Others who made presentations at the roundtable were Mrs. Rhoda Tyoden, National President of FIDA who spoke on sub-theme: ‘Why gender matter matters: Prioritizing the demand for gender-driven electoral reforms’ and Mrs. Ladi Bala, NAWOJ President who addressed the sub-theme: ‘Prioritizing gender inclusion in the electoral process. How the media can storify and amplify the issues’.

Female politicians including two serving States of House of Assembly members (Hon. Adeteju Okuyiga of Ekiti State and Hon. Favour Tamomewo of Ondo State), gender activists, male and female journalists and editors from the broadcast, print and online media – across the six-geo political zone attended the roundtable.

In his remarks, Mr.

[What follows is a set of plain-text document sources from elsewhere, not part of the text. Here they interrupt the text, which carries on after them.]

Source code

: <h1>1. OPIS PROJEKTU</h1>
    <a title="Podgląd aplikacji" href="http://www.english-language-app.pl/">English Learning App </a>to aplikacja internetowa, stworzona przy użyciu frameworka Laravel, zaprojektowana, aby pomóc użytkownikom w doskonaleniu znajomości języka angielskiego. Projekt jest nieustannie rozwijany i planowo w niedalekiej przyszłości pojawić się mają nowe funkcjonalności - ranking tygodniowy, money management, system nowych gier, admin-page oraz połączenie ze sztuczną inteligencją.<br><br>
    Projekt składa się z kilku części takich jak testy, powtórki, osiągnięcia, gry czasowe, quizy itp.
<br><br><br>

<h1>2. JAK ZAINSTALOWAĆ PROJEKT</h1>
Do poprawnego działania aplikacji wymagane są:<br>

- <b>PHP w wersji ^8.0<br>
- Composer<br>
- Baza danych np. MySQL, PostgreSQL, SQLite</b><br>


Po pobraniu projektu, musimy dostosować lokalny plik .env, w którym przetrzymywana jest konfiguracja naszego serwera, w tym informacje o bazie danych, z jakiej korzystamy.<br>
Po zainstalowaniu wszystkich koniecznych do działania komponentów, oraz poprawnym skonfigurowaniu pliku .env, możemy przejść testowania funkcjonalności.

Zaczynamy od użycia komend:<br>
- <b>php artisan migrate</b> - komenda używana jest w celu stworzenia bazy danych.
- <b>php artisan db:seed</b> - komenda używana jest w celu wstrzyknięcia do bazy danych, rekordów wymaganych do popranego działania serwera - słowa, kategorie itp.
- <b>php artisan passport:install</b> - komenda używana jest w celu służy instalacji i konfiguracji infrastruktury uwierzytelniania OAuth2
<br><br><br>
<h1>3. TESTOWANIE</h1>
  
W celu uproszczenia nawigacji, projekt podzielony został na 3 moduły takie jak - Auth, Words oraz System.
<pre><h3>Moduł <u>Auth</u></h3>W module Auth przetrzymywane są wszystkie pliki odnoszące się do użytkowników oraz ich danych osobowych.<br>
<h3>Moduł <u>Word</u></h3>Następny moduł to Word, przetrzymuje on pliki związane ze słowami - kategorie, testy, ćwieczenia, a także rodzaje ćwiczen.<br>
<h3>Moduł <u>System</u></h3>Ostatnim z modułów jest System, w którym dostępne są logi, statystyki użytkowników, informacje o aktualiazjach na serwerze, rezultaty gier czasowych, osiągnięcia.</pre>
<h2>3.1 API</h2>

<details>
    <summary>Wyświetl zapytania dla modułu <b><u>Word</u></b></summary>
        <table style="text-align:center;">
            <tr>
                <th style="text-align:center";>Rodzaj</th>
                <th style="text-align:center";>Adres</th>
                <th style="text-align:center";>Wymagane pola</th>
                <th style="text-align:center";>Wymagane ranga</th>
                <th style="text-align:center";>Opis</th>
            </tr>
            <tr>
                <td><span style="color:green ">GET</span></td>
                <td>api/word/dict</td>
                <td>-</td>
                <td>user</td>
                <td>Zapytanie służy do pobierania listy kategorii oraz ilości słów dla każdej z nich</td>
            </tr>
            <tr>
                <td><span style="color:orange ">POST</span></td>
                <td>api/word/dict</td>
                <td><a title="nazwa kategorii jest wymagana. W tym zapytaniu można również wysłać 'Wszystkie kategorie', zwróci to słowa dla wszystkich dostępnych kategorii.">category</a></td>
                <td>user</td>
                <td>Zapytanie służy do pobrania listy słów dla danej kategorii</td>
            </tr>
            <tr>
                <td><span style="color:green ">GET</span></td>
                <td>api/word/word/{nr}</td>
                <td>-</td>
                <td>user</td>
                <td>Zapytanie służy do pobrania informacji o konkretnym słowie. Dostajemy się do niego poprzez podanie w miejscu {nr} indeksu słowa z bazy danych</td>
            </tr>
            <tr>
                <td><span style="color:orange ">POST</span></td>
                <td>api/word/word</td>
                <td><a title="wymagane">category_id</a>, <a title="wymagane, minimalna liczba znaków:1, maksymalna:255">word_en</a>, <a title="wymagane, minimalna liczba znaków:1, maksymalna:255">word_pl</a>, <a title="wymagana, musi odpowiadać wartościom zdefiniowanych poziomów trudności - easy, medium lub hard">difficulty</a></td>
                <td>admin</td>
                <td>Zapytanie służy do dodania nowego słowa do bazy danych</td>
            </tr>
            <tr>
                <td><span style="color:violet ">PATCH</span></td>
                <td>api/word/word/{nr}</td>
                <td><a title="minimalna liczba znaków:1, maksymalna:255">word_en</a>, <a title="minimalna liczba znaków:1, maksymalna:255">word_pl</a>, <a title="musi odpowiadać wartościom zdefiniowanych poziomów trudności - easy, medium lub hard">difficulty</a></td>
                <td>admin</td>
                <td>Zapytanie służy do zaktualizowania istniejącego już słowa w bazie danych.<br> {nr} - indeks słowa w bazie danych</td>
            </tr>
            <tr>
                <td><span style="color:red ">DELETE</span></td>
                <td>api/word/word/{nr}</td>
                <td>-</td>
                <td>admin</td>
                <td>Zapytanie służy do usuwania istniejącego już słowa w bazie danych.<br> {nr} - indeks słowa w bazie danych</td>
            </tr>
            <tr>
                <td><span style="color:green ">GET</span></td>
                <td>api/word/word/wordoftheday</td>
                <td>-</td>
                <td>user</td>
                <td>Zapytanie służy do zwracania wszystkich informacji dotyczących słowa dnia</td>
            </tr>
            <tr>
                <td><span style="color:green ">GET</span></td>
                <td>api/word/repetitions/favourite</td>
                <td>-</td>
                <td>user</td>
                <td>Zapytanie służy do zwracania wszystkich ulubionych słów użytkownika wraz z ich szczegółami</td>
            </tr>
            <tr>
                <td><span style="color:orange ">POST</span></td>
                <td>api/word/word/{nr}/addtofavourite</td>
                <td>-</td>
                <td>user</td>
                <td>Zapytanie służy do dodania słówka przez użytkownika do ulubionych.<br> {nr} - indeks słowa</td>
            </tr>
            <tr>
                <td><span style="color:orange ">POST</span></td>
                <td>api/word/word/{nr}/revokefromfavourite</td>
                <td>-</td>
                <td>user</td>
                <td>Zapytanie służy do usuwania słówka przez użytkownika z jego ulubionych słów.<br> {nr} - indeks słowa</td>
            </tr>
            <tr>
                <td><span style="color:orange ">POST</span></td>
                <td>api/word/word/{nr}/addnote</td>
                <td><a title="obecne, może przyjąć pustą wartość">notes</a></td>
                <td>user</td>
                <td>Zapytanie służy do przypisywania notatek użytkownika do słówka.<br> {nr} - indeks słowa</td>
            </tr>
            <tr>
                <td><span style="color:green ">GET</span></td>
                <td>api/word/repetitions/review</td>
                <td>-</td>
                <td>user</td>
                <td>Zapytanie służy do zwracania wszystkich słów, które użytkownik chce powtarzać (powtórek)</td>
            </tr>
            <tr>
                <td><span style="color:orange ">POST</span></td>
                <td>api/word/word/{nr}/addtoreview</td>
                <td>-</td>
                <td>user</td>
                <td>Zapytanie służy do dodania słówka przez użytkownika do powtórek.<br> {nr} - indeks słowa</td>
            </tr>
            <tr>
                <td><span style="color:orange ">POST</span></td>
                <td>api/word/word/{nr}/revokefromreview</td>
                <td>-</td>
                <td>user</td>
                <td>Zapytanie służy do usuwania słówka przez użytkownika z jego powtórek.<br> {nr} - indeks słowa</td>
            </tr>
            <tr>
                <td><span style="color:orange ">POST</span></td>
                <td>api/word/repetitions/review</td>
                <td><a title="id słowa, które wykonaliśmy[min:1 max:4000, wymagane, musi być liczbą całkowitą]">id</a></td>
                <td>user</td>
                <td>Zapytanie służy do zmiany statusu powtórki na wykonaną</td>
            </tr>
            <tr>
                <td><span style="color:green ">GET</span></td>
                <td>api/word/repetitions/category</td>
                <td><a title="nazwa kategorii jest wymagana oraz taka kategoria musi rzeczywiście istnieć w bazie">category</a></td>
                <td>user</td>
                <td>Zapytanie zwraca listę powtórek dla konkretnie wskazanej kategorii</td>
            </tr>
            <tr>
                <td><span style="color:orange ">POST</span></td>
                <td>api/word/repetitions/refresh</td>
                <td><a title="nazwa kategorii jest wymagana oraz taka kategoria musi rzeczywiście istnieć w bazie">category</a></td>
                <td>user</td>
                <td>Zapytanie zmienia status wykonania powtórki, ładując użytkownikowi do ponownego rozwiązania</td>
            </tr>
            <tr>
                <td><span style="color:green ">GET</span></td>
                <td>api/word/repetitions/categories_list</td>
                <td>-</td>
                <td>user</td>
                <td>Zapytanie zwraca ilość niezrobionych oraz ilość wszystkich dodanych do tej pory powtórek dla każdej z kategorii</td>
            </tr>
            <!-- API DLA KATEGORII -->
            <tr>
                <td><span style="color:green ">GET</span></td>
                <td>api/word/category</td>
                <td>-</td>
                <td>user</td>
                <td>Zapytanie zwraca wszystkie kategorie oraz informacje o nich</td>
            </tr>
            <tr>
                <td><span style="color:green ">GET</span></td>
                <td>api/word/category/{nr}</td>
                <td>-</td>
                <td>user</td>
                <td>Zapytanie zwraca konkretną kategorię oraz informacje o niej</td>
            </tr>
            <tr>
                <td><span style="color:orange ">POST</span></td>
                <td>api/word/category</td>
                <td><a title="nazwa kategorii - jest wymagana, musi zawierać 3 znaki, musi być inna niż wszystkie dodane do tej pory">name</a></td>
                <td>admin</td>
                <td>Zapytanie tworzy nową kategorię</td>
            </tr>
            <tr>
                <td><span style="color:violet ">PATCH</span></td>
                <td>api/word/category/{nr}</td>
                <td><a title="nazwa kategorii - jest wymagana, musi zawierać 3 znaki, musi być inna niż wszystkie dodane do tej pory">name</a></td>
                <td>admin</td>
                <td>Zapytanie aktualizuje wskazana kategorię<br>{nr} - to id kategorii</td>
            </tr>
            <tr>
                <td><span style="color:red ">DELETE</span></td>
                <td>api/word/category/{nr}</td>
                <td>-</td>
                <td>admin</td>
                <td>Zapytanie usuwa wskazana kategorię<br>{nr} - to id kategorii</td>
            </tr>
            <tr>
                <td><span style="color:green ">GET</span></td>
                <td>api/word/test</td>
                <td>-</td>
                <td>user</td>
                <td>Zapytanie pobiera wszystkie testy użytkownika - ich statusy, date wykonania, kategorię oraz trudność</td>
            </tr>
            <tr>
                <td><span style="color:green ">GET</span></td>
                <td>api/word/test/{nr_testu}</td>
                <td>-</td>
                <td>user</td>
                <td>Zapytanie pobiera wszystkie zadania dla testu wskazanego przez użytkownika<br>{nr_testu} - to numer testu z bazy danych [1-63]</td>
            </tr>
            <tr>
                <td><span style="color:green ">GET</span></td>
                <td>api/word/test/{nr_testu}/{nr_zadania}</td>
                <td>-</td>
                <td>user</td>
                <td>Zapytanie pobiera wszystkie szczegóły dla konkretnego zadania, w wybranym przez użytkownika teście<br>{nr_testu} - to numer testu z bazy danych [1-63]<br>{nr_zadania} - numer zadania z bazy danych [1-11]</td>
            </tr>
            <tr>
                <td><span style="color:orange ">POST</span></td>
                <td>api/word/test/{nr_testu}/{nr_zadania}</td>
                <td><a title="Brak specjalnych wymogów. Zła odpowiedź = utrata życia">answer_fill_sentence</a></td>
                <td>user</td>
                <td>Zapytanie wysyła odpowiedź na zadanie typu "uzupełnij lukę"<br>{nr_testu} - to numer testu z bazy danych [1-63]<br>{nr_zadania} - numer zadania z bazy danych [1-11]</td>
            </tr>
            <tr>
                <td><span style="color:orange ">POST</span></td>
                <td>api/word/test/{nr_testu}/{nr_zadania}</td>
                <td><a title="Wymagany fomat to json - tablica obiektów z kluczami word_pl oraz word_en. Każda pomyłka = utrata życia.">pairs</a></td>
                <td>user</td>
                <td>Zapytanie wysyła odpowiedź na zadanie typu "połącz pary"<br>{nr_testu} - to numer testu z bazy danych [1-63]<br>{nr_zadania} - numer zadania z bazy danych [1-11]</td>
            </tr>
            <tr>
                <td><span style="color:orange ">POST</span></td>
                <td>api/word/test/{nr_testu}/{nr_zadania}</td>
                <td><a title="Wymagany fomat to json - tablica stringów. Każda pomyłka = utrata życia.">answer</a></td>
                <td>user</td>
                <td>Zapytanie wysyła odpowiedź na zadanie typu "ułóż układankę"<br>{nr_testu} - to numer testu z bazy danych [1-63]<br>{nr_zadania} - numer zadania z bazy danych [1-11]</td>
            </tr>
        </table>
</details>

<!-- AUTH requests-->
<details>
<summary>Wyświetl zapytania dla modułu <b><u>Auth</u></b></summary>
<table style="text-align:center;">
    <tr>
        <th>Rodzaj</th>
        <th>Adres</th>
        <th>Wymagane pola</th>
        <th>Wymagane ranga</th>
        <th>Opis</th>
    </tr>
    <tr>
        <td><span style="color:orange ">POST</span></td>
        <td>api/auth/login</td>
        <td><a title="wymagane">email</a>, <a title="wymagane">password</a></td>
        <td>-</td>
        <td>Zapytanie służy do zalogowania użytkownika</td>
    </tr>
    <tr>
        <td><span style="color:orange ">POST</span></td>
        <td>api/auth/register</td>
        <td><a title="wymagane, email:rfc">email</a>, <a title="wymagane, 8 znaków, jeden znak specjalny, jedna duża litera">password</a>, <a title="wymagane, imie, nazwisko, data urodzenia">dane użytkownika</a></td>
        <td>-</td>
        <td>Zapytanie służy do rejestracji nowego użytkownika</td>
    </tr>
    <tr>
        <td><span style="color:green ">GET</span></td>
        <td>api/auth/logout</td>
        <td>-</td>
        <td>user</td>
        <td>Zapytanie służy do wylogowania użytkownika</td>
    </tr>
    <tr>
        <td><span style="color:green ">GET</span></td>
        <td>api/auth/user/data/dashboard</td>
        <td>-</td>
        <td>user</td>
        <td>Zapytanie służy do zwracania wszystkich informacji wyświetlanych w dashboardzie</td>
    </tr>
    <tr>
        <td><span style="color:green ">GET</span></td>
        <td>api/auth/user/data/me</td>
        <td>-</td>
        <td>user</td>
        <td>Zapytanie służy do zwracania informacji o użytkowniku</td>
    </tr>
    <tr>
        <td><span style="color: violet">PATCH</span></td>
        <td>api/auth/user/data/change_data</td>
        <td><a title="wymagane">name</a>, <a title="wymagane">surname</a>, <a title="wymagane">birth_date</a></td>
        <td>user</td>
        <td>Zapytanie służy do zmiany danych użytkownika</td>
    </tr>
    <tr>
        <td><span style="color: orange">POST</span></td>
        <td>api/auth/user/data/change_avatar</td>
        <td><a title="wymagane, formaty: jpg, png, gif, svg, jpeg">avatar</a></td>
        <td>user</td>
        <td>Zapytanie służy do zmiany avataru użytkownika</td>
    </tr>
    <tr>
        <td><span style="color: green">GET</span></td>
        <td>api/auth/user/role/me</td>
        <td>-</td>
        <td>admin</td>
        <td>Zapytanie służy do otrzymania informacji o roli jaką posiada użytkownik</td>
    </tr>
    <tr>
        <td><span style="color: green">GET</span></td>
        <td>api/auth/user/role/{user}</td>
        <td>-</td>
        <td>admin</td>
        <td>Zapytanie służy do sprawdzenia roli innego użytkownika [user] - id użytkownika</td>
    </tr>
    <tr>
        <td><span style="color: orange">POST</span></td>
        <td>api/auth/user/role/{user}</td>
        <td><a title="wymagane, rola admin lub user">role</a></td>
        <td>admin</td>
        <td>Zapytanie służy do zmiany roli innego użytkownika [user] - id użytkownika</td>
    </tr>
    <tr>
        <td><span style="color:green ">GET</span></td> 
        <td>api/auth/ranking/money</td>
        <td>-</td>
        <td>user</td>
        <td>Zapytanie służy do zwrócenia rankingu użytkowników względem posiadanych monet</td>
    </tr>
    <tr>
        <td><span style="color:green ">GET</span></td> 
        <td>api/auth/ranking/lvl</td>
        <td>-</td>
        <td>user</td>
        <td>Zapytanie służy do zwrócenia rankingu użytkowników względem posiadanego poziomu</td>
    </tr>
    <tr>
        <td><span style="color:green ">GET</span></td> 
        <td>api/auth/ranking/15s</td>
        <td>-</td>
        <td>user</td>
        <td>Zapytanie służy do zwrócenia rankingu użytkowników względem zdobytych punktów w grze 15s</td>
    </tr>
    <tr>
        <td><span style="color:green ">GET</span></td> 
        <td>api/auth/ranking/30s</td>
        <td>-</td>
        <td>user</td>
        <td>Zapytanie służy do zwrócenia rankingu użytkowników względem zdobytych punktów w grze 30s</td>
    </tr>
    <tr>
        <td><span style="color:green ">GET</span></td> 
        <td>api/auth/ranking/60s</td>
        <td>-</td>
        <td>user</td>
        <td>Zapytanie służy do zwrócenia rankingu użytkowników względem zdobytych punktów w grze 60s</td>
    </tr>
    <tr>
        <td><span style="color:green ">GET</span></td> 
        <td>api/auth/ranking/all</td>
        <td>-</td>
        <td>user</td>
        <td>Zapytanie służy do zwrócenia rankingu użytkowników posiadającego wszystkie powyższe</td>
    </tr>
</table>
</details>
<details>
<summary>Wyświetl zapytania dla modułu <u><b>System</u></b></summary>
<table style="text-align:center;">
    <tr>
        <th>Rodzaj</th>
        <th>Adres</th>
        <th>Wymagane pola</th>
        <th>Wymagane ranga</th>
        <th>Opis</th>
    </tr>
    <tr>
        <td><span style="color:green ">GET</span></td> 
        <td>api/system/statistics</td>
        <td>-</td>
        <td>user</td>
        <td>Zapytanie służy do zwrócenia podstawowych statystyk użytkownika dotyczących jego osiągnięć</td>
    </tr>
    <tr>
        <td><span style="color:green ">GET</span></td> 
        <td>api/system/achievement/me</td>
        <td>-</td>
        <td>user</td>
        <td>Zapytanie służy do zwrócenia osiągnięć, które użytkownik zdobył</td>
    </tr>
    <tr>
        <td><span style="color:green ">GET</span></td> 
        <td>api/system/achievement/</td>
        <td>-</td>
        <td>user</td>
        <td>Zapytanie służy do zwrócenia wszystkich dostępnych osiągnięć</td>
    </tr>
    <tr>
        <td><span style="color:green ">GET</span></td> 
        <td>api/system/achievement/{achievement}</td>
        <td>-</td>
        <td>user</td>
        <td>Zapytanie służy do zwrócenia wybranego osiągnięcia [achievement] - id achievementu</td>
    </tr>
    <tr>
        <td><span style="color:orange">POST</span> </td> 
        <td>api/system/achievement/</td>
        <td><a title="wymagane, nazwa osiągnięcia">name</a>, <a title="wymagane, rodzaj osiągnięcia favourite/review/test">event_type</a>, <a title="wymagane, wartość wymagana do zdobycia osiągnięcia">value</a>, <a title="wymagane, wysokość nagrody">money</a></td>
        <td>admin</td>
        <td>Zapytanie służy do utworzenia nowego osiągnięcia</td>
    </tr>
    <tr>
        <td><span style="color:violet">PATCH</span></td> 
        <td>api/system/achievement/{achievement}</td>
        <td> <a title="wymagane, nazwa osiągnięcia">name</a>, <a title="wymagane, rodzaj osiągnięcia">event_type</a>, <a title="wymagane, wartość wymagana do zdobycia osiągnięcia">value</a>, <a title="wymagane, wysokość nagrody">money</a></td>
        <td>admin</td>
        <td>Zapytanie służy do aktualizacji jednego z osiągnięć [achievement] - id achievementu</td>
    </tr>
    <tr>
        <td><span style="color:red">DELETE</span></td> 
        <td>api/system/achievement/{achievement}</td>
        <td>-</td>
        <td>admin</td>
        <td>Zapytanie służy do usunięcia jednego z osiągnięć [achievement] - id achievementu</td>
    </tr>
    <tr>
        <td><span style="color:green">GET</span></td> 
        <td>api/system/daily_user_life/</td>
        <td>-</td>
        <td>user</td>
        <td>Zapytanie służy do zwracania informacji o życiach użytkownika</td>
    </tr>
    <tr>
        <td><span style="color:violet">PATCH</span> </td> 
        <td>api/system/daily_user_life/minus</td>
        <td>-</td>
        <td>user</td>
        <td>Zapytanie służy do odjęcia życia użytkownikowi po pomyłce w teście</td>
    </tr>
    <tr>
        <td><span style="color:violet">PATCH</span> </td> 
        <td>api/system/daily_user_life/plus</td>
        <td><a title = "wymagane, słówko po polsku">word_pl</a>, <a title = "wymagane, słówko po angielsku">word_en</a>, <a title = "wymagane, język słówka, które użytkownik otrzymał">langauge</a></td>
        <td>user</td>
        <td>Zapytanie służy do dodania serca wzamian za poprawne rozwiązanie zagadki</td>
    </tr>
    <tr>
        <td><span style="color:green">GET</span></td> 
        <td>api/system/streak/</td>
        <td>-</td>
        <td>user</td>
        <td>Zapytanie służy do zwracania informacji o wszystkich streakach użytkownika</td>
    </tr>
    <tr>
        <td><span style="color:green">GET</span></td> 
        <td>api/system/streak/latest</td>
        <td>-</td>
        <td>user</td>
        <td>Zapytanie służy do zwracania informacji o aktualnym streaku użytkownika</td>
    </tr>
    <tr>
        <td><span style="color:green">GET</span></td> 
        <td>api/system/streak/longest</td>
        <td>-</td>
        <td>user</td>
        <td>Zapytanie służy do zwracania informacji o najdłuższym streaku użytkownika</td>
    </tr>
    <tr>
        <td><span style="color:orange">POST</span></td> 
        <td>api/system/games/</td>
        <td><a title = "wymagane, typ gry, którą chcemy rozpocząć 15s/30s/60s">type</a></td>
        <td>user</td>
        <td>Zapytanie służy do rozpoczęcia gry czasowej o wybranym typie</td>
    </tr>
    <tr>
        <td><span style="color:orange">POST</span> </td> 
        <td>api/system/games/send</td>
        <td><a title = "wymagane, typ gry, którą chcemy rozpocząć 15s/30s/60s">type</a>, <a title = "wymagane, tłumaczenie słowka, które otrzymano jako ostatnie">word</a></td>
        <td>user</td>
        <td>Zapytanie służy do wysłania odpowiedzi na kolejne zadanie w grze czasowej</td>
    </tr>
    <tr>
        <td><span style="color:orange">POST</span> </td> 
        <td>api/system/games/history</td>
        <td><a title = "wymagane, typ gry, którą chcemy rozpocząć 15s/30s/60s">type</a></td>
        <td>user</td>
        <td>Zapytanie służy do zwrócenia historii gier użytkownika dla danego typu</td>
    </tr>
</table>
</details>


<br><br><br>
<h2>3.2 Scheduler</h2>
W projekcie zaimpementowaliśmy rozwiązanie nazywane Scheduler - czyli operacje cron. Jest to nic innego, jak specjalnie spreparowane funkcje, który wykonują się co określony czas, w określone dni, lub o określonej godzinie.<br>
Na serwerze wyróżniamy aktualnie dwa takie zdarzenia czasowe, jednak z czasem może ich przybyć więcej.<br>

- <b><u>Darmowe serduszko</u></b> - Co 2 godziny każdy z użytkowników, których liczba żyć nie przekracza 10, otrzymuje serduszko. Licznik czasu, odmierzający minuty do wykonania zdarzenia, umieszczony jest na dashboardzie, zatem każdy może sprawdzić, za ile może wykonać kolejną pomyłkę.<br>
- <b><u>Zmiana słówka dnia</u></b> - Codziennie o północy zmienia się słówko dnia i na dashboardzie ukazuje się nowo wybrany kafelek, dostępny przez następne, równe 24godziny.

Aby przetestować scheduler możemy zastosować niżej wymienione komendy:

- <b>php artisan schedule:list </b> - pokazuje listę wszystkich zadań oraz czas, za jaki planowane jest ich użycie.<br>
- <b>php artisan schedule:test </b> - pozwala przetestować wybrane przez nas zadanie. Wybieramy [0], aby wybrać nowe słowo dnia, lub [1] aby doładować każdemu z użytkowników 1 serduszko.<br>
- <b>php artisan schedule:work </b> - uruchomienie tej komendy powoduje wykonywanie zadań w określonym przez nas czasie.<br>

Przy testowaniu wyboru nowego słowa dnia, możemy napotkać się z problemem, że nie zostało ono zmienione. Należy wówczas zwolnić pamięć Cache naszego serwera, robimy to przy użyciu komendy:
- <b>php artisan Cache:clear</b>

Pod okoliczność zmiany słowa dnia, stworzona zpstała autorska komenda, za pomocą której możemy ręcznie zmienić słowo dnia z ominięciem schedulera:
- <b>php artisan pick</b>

Lanre Arogundade noted that IPC along with other EU-SDGN partners are interested in ensuring that the on-going electoral reform process leads to the passage of an electoral legislation that would serve as an enabling instrument to promote qualitative female participation in the electoral process while serving as mechanism that enables more women to be elected.

He emphasised the need to have amendments to Section 31 (1) of the Electoral Act to make it mandatory for political parties to include women, persons with disabilities and youths in their list of candidates for elections and Section 87 of the Electoral Act, to make it mandatory for political parties to ensure 50% inclusion of both genders as delegates in their primaries.

He also said that Section 100 of the Electoral Act should be amended to make it mandatory for the media to grant special advert concessions to female candidates, youths and PWDs while Section 104 needs to be amended to ensure that the Chairman and the Vice Chairman of the political parties are not of the same gender.

Lois Chinedu of NWTF on her part highlighted the three items of concern over women’s limited participation, namely:

She agreed that Section 31 should be amended so that every political party can include women, youths and PWDs as candidates for electoral positions and suggested that Section 87 of the constitution should also be amended to reduce the cost of nomination forms to make them affordable for women. She also called for transparency in the political process by making open and public for 21 days the register of political parties stressing that the only way for women to participate effectively is through their activities in political parties.

In her presentation on ‘Why gender matter matters: Prioritizing the demand for gender-driven electoral reforms’, Rhoda Tyodenlamented the inadequacies of some reforms process including voter education which she noted often took no account of many germane issues. She said, though women were more in terms of population, yet they were lagging behind in the scheme of things.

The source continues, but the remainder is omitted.